→ Available data

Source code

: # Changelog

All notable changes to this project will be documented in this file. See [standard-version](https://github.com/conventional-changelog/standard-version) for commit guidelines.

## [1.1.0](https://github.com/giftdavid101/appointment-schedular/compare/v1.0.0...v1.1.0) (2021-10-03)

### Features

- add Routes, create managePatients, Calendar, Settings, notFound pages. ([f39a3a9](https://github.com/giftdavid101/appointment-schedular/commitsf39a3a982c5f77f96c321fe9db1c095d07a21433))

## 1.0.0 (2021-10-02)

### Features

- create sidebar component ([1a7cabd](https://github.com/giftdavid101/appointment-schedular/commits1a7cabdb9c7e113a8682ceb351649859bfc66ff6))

→ Work order
Your reply should consist of the records, duplicated exactly.

→ Solution to the exercise
Source code

: # Changelog

All notable changes to this project will be documented in this file. See [standard-version](https://github.com/conventional-changelog/standard-version) for commit guidelines.

## [1.1.0](https://github.com/giftdavid101/appointment-schedular/compare/v1.0.0...v1.1.0) (2021-10-03)

### Features

- add Routes, create managePatients, Calendar, Settings, notFound pages. ([f39a3a9](https://github.com/giftdavid101/appointment-schedular/commitsf39a3a982c5f77f96c321fe9db1c095d07a21433))

## 1.0.0 (2021-10-02)

### Features

- create sidebar component ([1a7cabd](https://github.com/giftdavid101/appointment-schedular/commits1a7cabdb9c7e113a8682ceb351649859bfc66ff6))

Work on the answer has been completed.